Мне, пианисту из «Мартини-бара», до сих пор не приходилось сталкиваться в жизни с чем-то, что бы я мог счесть за колдовство. В ее же глазах цвета охры, горящих диким огнем, я вижу многое, что принимаю за иное, и эта неопределенность затуманивает все мои мысли. Однако я убежден: это незначительная плата за ее компанию, еще меньшая, нежели кровь, которую она забирает. Мне казалось, нужно описать какую-нибудь мечту, попробовать воплотить ее в слова. Из окна возле моей кровати поверх крыш домов можно увидеть остров Рузвельта, Ист-Ривер, Бруклин и бело-голубое туманное небо, не меняющееся в этом городе ни зимой ни летом. Затрудняюсь объяснить почему, но, глядя на это небо, я думаю о ней. Поначалу я решил записать свои мысли и прочесть ей при нашей следующей встрече, но затем забеспокоился — вдруг она поймет их смысл не так, как мне хотелось бы, приняв лишь за ответ на ее приношение. Мои же слова могли бы обидеть ее, а после всех наших ночей и грез я не смогу существовать без нее — моя жизнь остановится. Так и есть.

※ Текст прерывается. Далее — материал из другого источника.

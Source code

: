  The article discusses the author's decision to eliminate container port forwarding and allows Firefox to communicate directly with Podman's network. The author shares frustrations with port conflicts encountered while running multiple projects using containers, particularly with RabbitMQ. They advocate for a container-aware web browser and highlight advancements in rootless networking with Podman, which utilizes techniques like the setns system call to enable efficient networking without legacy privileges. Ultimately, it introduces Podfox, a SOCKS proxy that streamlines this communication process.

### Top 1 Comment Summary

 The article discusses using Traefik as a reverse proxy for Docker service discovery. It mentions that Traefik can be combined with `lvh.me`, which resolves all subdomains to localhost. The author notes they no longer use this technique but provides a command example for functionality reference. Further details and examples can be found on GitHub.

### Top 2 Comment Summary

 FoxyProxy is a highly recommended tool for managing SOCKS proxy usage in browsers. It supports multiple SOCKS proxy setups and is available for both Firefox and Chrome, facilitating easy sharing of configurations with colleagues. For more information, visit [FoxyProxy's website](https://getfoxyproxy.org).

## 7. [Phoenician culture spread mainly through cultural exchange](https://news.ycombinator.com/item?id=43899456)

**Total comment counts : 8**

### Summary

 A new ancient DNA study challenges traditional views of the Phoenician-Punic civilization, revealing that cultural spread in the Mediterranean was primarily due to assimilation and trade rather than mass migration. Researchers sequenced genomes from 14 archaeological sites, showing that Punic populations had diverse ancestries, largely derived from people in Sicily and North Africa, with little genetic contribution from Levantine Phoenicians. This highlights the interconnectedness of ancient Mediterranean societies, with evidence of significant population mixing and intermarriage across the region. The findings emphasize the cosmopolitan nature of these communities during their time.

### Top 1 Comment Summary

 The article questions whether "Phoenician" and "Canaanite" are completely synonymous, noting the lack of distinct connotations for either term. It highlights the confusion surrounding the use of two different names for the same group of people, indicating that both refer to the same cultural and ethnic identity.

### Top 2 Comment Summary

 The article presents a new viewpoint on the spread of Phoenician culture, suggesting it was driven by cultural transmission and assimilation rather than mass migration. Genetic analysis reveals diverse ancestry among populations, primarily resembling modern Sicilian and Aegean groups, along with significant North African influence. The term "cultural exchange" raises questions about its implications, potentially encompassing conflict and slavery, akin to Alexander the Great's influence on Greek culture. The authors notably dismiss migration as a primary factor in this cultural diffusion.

Вдали, за пеленой пыли и песка, окружавшей меня со всех сторон, виднелись очертания города. Я понимал: зайди я так далеко, мне никогда не найти дороги домой. В городе все иначе. Я знал: она бывала в городе, ходила по его улицам, разговаривала на его диалектах, посещала его притоны и курильни опиума; ей знакомо зловоние сточных труб и ароматы магазинов; она повидала и высший свет, и самые низы. Я следовал за ней, поднимаясь и спускаясь по дюнам — этим огромным, выше моего роста, песчаным волнам, созданным ветром. Ее свиту составляли шакалы, коршуны да черные колючие скорпионы, и среди них не было места страдающим от жажды лошадям. Временами я мог разглядеть ее сквозь жалящую пелену песка; в иные моменты мне казалось, будто я абсолютно один среди завывающего урагана, чей голос подобен стону тысяч женщин, оплакивающих своих мужей, павших на каком-то аравийском поле битвы за тысячу лет до моего рождения. По коже поползли мурашки, биение сердца громкими ударами отдавалось в ушах. Я потерялся в пустыне; подумав было, что никогда больше не увижу ее, на мгновение разглядел сквозь бурю: словно животное, высматривающее добычу на ужин или стремящееся утолить жажду, она припала к укрытию из развалин, созданных и искаженных за долгие тысячелетия действием песка, ветра и времени. Она ждала меня у входа в разрушенный замок. Я почувствовал ее нетерпение — оно имело запах имбиря, ее жажду и аппетит, а ветер все увлекал меня вперед. Она повела меня вглубь, прижавшись губами к моему уху, и сквозь ураган я слышал ее шепот. Она говорила о Джейкобе Вирее Моулде — архитекторе, построившем фонтан на Вишневом холме. Он приехал в Нью-Йорк в 1853-м или в 1854-м, а может, в 1855-м, для того чтобы спроектировать и построить Церковь Всех Душ. По ее словам, этот набожный человек был автором иллюстраций к «Элегии, написанной на сельском погосте» Томаса Грея, а также к Книге Общей Молитвы. Он скончался в 1886-м, с ее именем на устах, так как также был влюблен в дочь Лили. Мне хотелось спросить, откуда ей известны эти вещи, — вероятно, она проводит дни напролет в библиотеках? Кроме того, меня интересовало, следует ли из ее слов, что она убеждена, будто я влюблен в нее, но в ту самую минуту узкий коридор, по которому мы следовали, свернул влево, и внезапно перед нами открылся просторный, освещенный светом факелов зал.

Она прошептала: «Слушай один мой секрет: всю жизнь я охраняю это место».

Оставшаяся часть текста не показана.